*What you are asked to do*
Draw out every line with the word "will" from the listing below.

*Material provided*
== Segment start ==
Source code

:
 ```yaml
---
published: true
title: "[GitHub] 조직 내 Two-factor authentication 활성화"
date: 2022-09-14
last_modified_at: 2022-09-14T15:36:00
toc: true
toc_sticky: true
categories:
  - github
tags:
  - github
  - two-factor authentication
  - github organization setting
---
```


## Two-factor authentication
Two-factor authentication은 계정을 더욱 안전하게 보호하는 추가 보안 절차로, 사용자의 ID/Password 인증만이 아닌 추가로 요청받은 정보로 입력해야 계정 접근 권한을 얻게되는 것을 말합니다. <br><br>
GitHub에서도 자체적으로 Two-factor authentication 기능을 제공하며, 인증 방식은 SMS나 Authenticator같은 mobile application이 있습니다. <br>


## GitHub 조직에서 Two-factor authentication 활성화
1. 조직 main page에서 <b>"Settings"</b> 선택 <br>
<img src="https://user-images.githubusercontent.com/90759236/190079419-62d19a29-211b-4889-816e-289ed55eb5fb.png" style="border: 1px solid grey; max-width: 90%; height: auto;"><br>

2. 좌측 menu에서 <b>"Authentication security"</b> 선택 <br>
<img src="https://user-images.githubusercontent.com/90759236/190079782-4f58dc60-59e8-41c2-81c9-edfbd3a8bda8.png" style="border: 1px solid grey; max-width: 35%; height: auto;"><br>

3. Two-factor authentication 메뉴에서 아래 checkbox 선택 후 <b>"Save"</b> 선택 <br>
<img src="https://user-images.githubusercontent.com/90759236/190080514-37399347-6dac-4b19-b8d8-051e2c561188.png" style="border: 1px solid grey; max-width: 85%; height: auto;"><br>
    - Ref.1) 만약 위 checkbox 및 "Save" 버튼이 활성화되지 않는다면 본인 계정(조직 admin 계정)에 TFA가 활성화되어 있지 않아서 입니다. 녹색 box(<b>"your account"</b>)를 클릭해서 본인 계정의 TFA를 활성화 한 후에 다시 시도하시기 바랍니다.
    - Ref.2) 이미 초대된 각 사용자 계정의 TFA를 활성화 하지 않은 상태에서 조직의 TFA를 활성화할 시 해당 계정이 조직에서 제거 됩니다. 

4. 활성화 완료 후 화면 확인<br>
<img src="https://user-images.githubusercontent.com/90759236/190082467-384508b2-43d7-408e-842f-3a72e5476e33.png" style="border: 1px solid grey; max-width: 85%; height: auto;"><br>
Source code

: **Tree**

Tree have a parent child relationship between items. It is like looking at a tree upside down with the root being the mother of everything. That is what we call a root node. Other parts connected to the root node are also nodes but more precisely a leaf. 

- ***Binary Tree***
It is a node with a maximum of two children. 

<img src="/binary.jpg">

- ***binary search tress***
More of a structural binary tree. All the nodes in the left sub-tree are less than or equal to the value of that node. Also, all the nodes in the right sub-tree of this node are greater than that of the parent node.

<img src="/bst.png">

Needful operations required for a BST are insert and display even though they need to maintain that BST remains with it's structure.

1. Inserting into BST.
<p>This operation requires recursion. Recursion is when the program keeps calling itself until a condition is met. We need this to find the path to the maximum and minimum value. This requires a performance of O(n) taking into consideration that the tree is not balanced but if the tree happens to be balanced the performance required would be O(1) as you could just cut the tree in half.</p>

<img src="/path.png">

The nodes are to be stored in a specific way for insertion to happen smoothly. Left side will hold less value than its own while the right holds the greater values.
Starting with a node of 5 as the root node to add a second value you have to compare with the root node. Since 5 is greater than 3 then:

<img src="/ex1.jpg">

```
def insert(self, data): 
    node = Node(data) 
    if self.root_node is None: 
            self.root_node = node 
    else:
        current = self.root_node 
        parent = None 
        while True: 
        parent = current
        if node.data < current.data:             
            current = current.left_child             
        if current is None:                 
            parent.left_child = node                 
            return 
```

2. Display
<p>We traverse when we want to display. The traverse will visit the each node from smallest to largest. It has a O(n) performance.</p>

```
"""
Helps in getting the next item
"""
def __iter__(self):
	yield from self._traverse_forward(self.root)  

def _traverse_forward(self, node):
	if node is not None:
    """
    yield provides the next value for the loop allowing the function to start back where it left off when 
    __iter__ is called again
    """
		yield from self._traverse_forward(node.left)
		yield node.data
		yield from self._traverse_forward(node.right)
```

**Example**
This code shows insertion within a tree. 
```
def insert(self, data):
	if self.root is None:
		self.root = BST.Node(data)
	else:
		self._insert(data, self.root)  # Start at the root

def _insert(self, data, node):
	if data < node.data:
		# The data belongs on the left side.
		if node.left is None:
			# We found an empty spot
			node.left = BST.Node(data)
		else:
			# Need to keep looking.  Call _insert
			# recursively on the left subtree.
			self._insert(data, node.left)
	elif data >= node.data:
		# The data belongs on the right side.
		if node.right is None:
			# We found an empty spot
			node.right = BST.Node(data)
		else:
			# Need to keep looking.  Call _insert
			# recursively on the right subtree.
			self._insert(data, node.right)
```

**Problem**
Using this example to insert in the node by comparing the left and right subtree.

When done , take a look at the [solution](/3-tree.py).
== Segment end ==
*Task result*
The nodes are to be stored in a specific way for insertion to happen smoothly. Left side will hold less value than its own while the right holds the greater values.
<p>We traverse when we want to display. The traverse will visit the each node from smallest to largest. It has a O(n) performance.</p>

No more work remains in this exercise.